** WORK INSTRUCTION **
Among the lines of the data, copy those that hold "such".

** Data items **

##############################

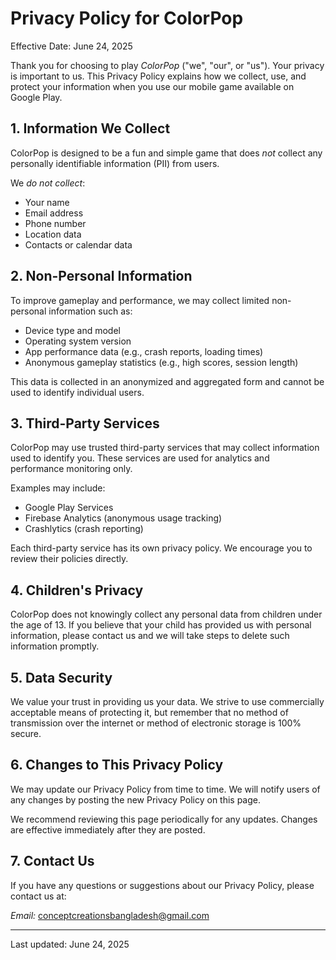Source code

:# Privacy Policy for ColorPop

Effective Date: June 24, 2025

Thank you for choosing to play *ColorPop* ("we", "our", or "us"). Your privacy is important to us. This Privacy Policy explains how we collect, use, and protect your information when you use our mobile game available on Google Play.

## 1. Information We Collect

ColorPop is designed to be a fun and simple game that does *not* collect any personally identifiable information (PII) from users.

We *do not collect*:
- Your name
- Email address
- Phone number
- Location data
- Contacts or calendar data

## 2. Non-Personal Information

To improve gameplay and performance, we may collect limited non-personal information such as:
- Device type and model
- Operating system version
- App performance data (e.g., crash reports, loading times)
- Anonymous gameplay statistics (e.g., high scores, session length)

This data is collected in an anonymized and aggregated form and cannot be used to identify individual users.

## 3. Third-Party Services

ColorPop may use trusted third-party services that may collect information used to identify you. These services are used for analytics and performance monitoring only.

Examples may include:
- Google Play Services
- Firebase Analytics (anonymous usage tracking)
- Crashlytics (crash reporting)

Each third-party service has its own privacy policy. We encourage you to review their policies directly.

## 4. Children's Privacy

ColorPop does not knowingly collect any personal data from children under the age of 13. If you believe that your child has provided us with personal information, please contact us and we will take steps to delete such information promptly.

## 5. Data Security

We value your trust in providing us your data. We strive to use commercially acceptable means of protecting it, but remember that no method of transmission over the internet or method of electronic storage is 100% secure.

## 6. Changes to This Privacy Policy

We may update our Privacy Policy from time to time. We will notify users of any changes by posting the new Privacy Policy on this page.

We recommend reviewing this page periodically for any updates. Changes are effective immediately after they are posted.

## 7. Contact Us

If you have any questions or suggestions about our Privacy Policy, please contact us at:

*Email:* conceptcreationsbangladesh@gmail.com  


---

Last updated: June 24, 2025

##############################

** RESULT FOR THIS EXERCISE **
To improve gameplay and performance, we may collect limited non-personal information such as:
ColorPop does not knowingly collect any personal data from children under the age of 13. If you believe that your child has provided us with personal information, please contact us and we will take steps to delete such information promptly.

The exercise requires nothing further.